Collected data:

——

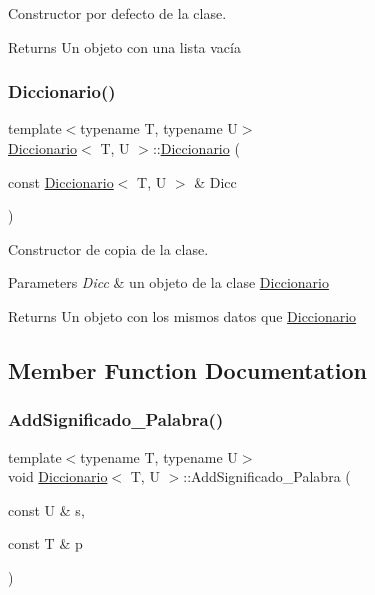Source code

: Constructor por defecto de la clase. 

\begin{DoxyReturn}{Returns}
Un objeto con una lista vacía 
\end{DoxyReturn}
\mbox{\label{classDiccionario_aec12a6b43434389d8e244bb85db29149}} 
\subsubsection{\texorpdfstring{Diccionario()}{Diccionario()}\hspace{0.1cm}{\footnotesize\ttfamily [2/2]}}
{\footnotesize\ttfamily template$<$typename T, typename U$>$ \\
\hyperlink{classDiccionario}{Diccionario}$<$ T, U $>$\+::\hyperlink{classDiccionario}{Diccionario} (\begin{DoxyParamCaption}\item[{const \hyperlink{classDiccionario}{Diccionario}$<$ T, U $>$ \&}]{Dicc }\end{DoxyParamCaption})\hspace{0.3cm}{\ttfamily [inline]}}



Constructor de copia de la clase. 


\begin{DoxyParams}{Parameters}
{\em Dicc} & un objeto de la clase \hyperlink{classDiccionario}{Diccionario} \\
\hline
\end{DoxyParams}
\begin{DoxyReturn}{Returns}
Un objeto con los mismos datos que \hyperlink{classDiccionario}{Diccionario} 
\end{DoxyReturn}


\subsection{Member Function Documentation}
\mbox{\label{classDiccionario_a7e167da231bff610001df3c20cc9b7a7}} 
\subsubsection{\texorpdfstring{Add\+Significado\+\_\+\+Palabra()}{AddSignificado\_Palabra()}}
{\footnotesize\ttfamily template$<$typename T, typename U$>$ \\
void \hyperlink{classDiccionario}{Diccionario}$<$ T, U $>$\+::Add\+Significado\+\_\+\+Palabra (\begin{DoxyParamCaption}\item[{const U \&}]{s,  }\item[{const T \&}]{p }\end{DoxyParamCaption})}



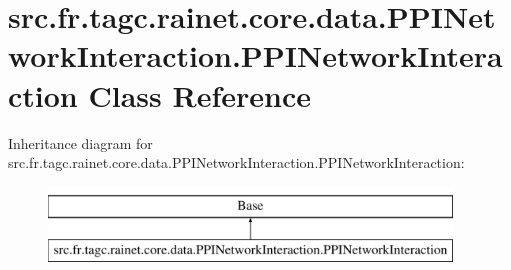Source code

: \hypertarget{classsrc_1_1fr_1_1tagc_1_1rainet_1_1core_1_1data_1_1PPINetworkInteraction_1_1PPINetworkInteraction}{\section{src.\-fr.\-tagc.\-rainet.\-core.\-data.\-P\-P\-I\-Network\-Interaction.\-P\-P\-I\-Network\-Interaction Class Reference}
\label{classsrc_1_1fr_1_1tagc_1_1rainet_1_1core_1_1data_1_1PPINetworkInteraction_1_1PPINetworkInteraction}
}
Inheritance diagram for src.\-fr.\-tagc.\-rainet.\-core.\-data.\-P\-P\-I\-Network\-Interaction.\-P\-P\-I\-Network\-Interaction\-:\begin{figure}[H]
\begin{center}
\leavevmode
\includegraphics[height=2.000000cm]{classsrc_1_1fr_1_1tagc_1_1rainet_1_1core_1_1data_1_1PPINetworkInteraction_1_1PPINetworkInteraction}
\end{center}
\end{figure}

——

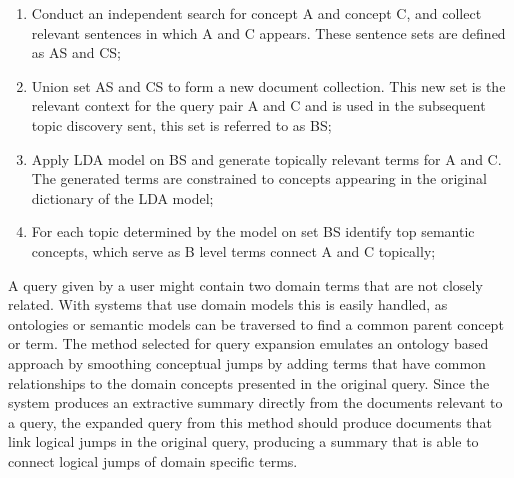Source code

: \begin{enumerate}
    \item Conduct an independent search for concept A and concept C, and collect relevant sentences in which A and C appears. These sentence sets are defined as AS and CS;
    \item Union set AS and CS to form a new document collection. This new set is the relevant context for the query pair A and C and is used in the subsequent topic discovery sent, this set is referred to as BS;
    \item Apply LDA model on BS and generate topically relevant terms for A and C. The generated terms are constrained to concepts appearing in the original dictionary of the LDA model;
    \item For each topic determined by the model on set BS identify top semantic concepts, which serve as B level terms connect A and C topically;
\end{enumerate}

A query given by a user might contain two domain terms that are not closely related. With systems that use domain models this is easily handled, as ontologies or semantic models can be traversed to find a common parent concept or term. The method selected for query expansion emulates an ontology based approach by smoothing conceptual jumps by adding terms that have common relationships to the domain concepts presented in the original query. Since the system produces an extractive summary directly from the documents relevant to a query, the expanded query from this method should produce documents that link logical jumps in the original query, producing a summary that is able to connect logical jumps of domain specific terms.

——

Task requirements
What lines above contain the word "ttfamily"? Return each such line.

Exercise response
\subsubsection{\texorpdfstring{Diccionario()}{Diccionario()}\hspace{0.1cm}{\footnotesize\ttfamily [2/2]}}
{\footnotesize\ttfamily template$<$typename T, typename U$>$ \\
\hyperlink{classDiccionario}{Diccionario}$<$ T, U $>$\+::\hyperlink{classDiccionario}{Diccionario} (\begin{DoxyParamCaption}\item[{const \hyperlink{classDiccionario}{Diccionario}$<$ T, U $>$ \&}]{Dicc }\end{DoxyParamCaption})\hspace{0.3cm}{\ttfamily [inline]}}
{\footnotesize\ttfamily template$<$typename T, typename U$>$ \\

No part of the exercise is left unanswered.